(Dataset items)
■ ■ ■ ■ ■ ■ ■
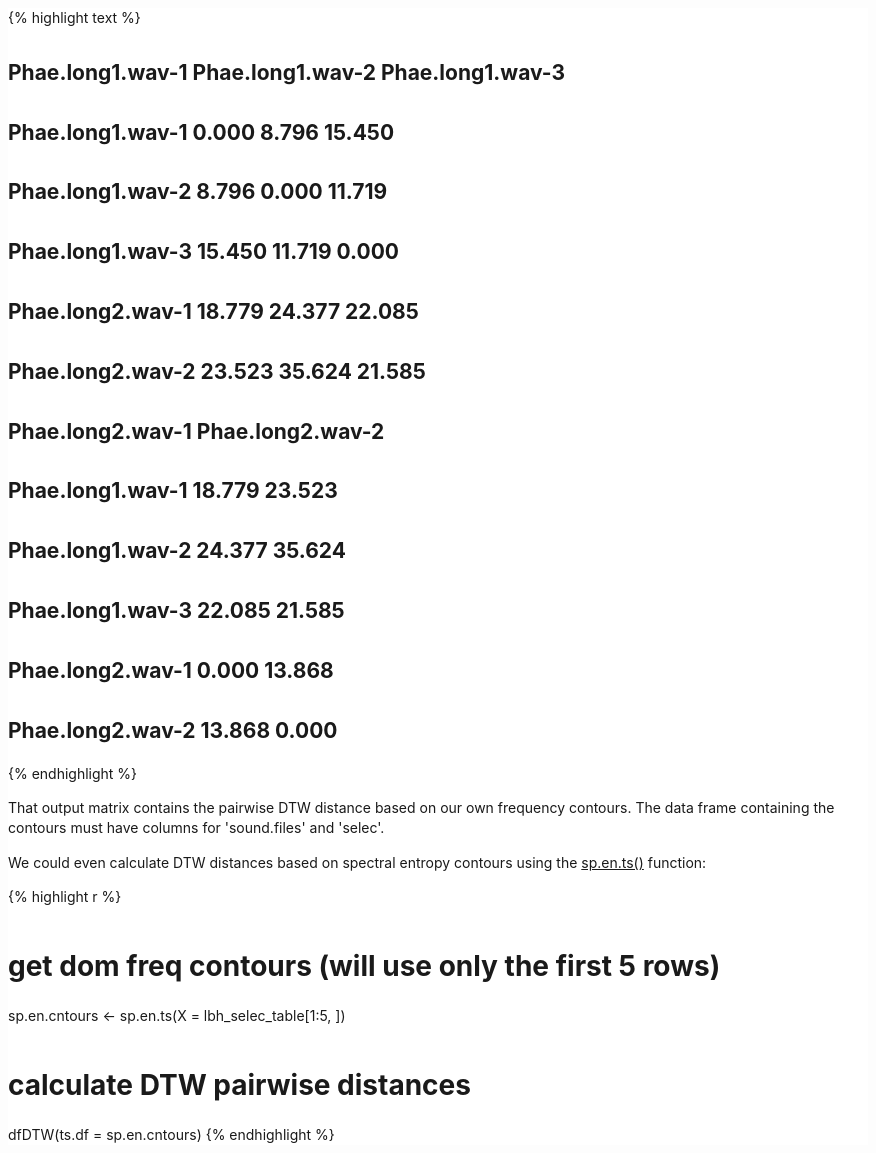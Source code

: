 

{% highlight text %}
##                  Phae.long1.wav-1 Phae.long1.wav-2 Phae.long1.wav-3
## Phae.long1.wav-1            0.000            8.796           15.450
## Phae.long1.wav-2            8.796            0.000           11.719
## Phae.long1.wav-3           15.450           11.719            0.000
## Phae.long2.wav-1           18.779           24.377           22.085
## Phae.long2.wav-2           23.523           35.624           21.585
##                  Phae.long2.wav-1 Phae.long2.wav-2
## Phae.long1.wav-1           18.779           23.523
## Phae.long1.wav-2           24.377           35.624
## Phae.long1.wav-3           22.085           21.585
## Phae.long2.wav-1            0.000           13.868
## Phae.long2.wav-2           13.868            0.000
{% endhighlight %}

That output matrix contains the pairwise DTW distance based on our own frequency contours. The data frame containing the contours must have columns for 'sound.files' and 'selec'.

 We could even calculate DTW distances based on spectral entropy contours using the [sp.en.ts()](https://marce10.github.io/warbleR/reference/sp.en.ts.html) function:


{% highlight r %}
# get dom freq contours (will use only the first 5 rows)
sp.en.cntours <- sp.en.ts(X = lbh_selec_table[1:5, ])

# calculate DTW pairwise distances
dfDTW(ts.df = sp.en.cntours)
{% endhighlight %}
■ ■ ■ ■ ■ ■ ■
** How to complete this task **
From the line containing "# calculate DTW pairwise distances" down to the last line of the records above, print every line exactly, with both ends kept.

** Output of the exercise **
# calculate DTW pairwise distances
dfDTW(ts.df = sp.en.cntours)
{% endhighlight %}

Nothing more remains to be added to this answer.